Thursday, August 4, 2011

Indecision

There are some things/choices that have been on my mind lately, and I'm not quite sure what to do about them. It seems like no choice is exactly right; either because I won't be happy with one outcome or another, or people close to me won't be happy with one outcome or another, and I don't want to let them down (I don't know if that makes much sense, but I feel like explaining more would be divulging a little too much personal information in a public setting). I know I can't make all my decisions based on what other people think - and trust me, I don't, but these are the types of decisions that would affect others enough that I should consider them in this decision making process.


I'm in the middle of reading a book right now that caught me by surprise when it described almost exactly how I'm feeling in regards to my indecision. While the examples of choices laid out for the protagonist of the book are not the same as the choices I'm facing, the general idea is the same:

"I saw my life branching out before me like the green fig tree in the story.

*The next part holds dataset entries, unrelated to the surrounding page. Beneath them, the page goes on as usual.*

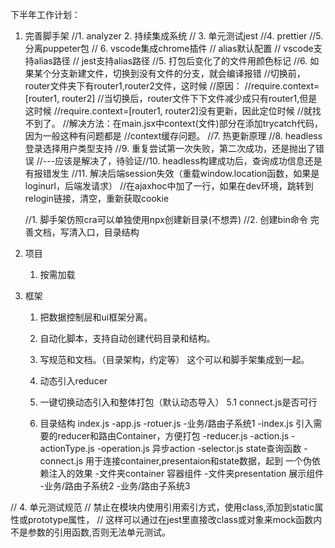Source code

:下半年工作计划：
1. 完善脚手架
    //1. analyzer
    2. 持续集成系统
    // 3. 单元测试jest
    //4. prettier
    //5. 分离puppeter包
    // 6. vscode集成chrome插件
    // alias默认配置
    // vscode支持alias路径
    // jest支持alias路径
    //5. 打包后变化了的文件用颜色标记
    //6. 如果某个分支新建文件，切换到没有文件的分支，就会编译报错
    //切换前，router文件夹下有router1,router2文件，这时候
    //原因：
    //require.context=[router1, router2]
    //当切换后，router文件下下文件减少成只有router1,但是这时候
    //require.context=[router1, router2]没有更新，因此定位时候
    //就找不到了。
    //解决方法：在main.jsx中context(文件)部分在添加trycatch代码，因为一般这种有问题都是
    //context缓存问题。
    //7. 热更新原理
    //8. headless登录选择用户类型支持
    //9. 重复尝试第一次失败，第二次成功，还是抛出了错误
    //---应该是解决了，待验证//10. headless构建成功后，查询成功信息还是有报错发生
    //11. 解决后端session失效（重载window.location函数，如果是loginurl，后端发请求）
    //在ajaxhoc中加了一行，如果在dev环境，跳转到relogin链接，清空，重新获取cookie


    //1. 脚手架仿照cra可以单独使用npx创建新目录(不想弄)
    //2. 创建bin命令
    完善文档，写清入口，目录结构
    
2. 项目
    1. 按需加载
3. 框架
    1. 把数据控制层和ui框架分离。
    2. 自动化脚本，支持自动创建代码目录和结构。
    3. 写规范和文档。（目录架构，约定等）
    这个可以和脚手架集成到一起。

    4. 动态引入reducer

    5. 一键切换动态引入和整体打包（默认动态导入）
    5.1 connect.js是否可行
    6. 目录结构
        index.js
            -app.js 
                -rotuer.js
                    -业务/路由子系统1
                        -index.js 引入需要的reducer和路由Container，方便打包
                        -reducer.js
                        -action.js
                        -actionType.js
                        -operation.js 异步action
                        -selector.js state查询函数
                        -connect.js 用于连接container,presentaion和state数据，起到
                        一个伪依赖注入的效果
                        -文件夹container 容器组件
                        -文件夹presentation 展示组件
                    -业务/路由子系统2
                    -业务/路由子系统3

// 4. 单元测试规范
//     禁止在模块内使用引用索引方式，使用class,添加到static属性或prototype属性，
//     这样可以通过在jest里直接改class或对象来mock函数内不是参数的引用函数,否则无法单元测试。


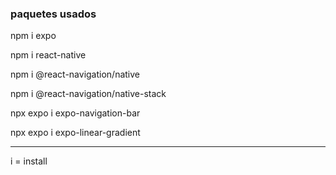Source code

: ### paquetes usados

npm i expo

npm i react-native

npm i @react-navigation/native

npm i @react-navigation/native-stack

npx expo i expo-navigation-bar

npx expo i expo-linear-gradient

---

i = install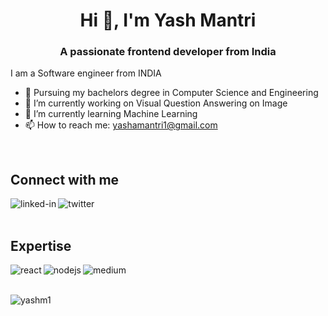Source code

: 
<!--
**yashm1/yashm1** is a ✨ _special_ ✨ repository because its `README.md` (this file) appears on your GitHub profile.

Here are some ideas to get you started:

- 🔭 I’m currently working on ...
- 🌱 I’m currently learning ...
- 👯 I’m looking to collaborate on ...
- 🤔 I’m looking for help with ...
- 💬 Ask me about ...
- 📫 How to reach me: ...
- 😄 Pronouns: ...
- ⚡ Fun fact: ...
-->
<h1 align="center">Hi 👋, I'm Yash Mantri</h1>
<h3 align="center">A passionate frontend developer from India</h3>





I am a Software engineer from INDIA
- 🔭 Pursuing my bachelors degree in Computer Science and Engineering
- 🔭 I’m currently working on Visual Question Answering on Image
- 🌱 I’m currently learning Machine Learning
- 📫 How to reach me: yashamantri1@gmail.com

<br>

## Connect with me
[<img align="left" alt="linked-in" src="https://img.shields.io/badge/linkedin-%230077B5.svg?&style=for-the-badge&logo=linkedin&logoColor=white"/>](https://www.linkedin.com/in/yash-mantri-1006/)
[<img align="left" alt="twitter" src="https://img.shields.io/badge/twitter-%231DA1F2.svg?&style=for-the-badge&logo=twitter&logoColor=white"/>](https://twitter.com/ymantrii)

<br>
<br>

## Expertise

<img align="left" alt="react" src="https://img.shields.io/badge/react%20-%2320232a.svg?&style=for-the-badge&logo=react&logoColor=%2361DAFB" />
<img align="left" alt="nodejs" src="https://img.shields.io/badge/node.js%20-%2343853D.svg?&style=for-the-badge&logo=node.js&logoColor=white" />
<img align="left" alt="medium" src="https://img.shields.io/badge/postgres-%23316192.svg?&style=for-the-badge&logo=postgresql&logoColor=white" />


<br>
<br>
<p><img align="center" src="https://github-readme-stats.vercel.app/api/top-langs?username=yashm1&show_icons=true&locale=en&layout=compact" alt="yashm1" /></p>

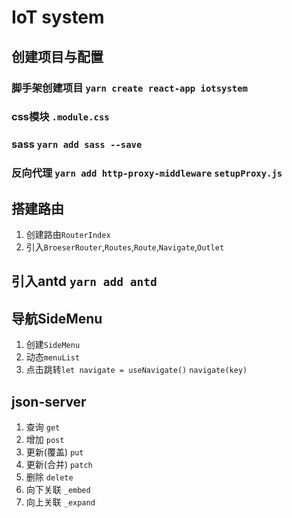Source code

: # IoT system

## 创建项目与配置

### 脚手架创建项目 `yarn create react-app iotsystem`
### css模块 `.module.css`
### sass `yarn add sass --save`
### 反向代理 `yarn add http-proxy-middleware` `setupProxy.js`

## 搭建路由
1. 创建路由`RouterIndex`
2. 引入`BroeserRouter`,`Routes`,`Route`,`Navigate`,`Outlet`

## 引入antd `yarn add antd`

## 导航SideMenu
1. 创建`SideMenu`
2. 动态`menuList`
3. 点击跳转`let navigate = useNavigate()` `navigate(key)`

## json-server
1. 查询 `get`
2. 增加 `post`
3. 更新(覆盖) `put`
4. 更新(合并) `patch`
5. 删除 `delete`
6. 向下关联 `_embed`
7. 向上关联 `_expand`

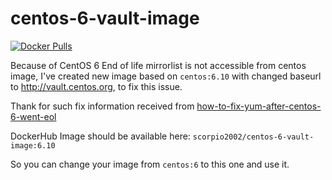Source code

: # centos-6-vault-image

[![Docker Pulls](https://img.shields.io/docker/pulls/scorpio2002/centos-6-vault-image)](https://hub.docker.com/r/scorpio2002/centos-6-vault-image/tags?page=1&ordering=last_updated)

Because of CentOS 6 End of life mirrorlist is not accessible from centos image, I've created new image based on `centos:6.10`
with changed baseurl to http://vault.centos.org, to fix this issue.

Thank for such fix information received from [how-to-fix-yum-after-centos-6-went-eol](https://www.getpagespeed.com/server-setup/how-to-fix-yum-after-centos-6-went-eol)

DockerHub Image should be available here: `scorpio2002/centos-6-vault-image:6.10`

So you can change your image from `centos:6` to this one and use it.
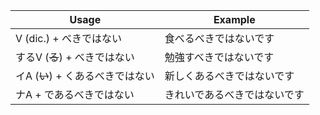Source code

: |Usage|Example|
|-|-|
|V (dic.) + べきではない|食べるべきではないです|
|するV (~~る~~) + べきではない|勉強すべきではないです|
|イA (~~い~~) + くあるべきではない|新しくあるべきではないです|
|ナA + であるべきではない|きれいであるべきではないです|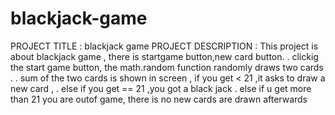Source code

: # blackjack-game
PROJECT TITLE : blackjack game
PROJECT DESCRIPTION : 
         This project is about blackjack game , there is startgame button,new card button. 
         . clickig the start game button, the math.random function randomly draws two cards .
         . sum of the two cards is shown in screen , if you get < 21 ,it asks to draw a new card ,
         . else if you get == 21 ,you got a black jack
         . else if u get more than 21 you are outof game, there is no new cards are drawn afterwards
         
      
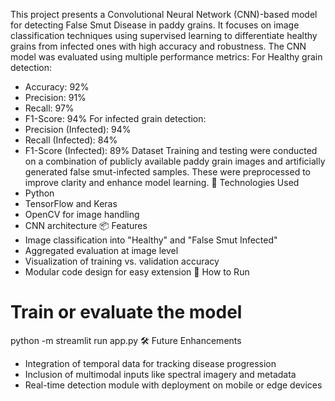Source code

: This project presents a Convolutional Neural Network (CNN)-based model for detecting False Smut Disease in paddy grains.
It focuses on image classification techniques using supervised learning to differentiate healthy grains from infected ones with high accuracy and robustness.
The CNN model was evaluated using multiple performance metrics:
For Healthy grain detection:
- Accuracy: 92%
- Precision: 91%
- Recall: 97%
- F1-Score: 94%
For infected grain detection:
- Precision (Infected): 94%
- Recall (Infected): 84%
- F1-Score (Infected): 89%
Dataset
Training and testing were conducted on a combination of publicly available paddy grain images and artificially generated false smut-infected samples. These were preprocessed to improve clarity and enhance model learning.
🧰 Technologies Used
- Python
- TensorFlow and Keras 
- OpenCV for image handling
- CNN architecture 
📦 Features
- Image classification into "Healthy" and "False Smut Infected"
- Aggregated evaluation at image level
- Visualization of training vs. validation accuracy
- Modular code design for easy extension
📌 How to Run
# Train or evaluate the model
python -m streamlit run app.py
🛠️ Future Enhancements
- Integration of temporal data for tracking disease progression
- Inclusion of multimodal inputs like spectral imagery and metadata
- Real-time detection module with deployment on mobile or edge devices
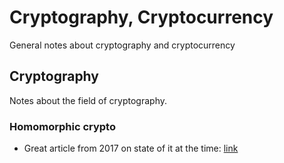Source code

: # Cryptography, Cryptocurrency
General notes about cryptography and cryptocurrency

## Cryptography
Notes about the field of cryptography.

### Homomorphic crypto
- Great article from 2017 on state of it at the time: [link](https://galois.com/blog/2017/12/revolution-evolution-fully-homomorphic-encryption/)


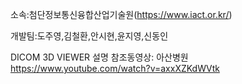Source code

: 
소속:첨단정보통신융합산업기술원(https://www.iact.or.kr/)

개발팀:도주영,김철환,안시현,윤지영,신동인

DICOM 3D VIEWER 설명 참조동영상: 아산병원
https://www.youtube.com/watch?v=axxXZKdWVtk
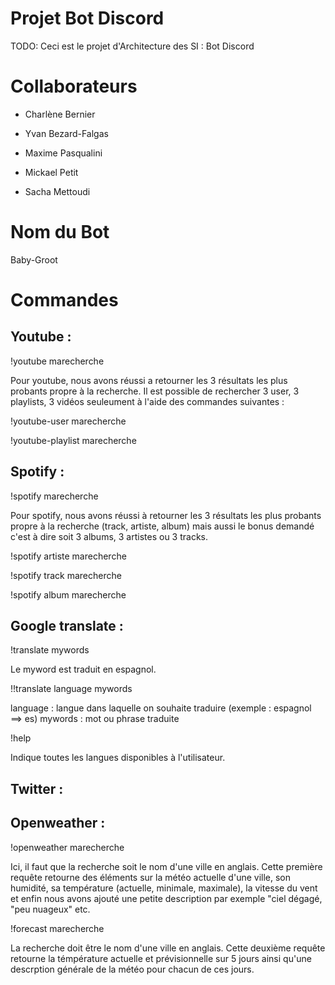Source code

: # Projet Bot Discord
TODO: Ceci est le projet d'Architecture des SI : Bot Discord

# Collaborateurs

- Charlène Bernier

- Yvan Bezard-Falgas

- Maxime Pasqualini

- Mickael Petit

- Sacha Mettoudi

# Nom du Bot
Baby-Groot

# Commandes

Youtube : 
---------
!youtube marecherche

Pour youtube, nous avons réussi a retourner les 3 résultats les plus probants propre à la recherche.
Il est possible de rechercher 3 user, 3 playlists, 3 vidéos seuleument à l'aide des commandes suivantes :

!youtube-user marecherche

!youtube-playlist marecherche 

Spotify : 
---------
!spotify marecherche

Pour spotify, nous avons réussi à retourner les 3 résultats les plus probants propre à la recherche (track, artiste, album) mais aussi le bonus demandé c'est à dire soit 3 albums, 3 artistes ou 3 tracks.

!spotify artiste marecherche

!spotify track marecherche

!spotify album marecherche

Google translate : 
------------------
!translate mywords

Le myword est traduit en espagnol.

!!translate language mywords

language : langue dans laquelle on souhaite traduire (exemple : espagnol ==> es)
mywords : mot ou phrase traduite

!help

Indique toutes les langues disponibles à l'utilisateur.


Twitter :
---------


Openweather : 
-------------
!openweather marecherche

Ici, il faut que la recherche soit le nom d'une ville en anglais.
Cette première requête retourne des éléments sur la météo actuelle d'une ville, son humidité, sa température (actuelle, minimale, maximale), la vitesse du vent et enfin nous avons ajouté une petite description par exemple "ciel dégagé, "peu nuageux" etc.

!forecast marecherche

La recherche doit être le nom d'une ville en anglais.
Cette deuxième requête retourne la témpérature actuelle et prévisionnelle sur 5 jours ainsi qu'une descrption générale de la météo pour chacun de ces jours.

"From the tip of every branch, like a fat purple fig, a wonderful future beckoned and winked. One fig was a husband and a happy home and children, and another fig was a famous poet and another fig was a brilliant professor, and another fig was Ee Gee, the amazing editor, and another fig was Europe and Africa and South America, and another fig was Constantin and Socrates and Attila and a pack of other lovers with queer names and offbeat professions, and another fig was an Olympic lady crew champion, and beyond and above these figs were many more figs I couldn't quite make out.

"I saw myself sitting in the crotch of this fig tree, starving to death, just because I couldn't make up my mind which of the figs I would choose. I wanted each and every one of them, but choosing one meant losing all the rest, and, as I sat there, unable to decide, the figs began to wrinkle and go black, and one by one, they plopped to the ground at my feet."

I feel stuck, very unsure of what to do, and frustrated because my usual sources of input/advice don't seem to be working. I just don't know what to do!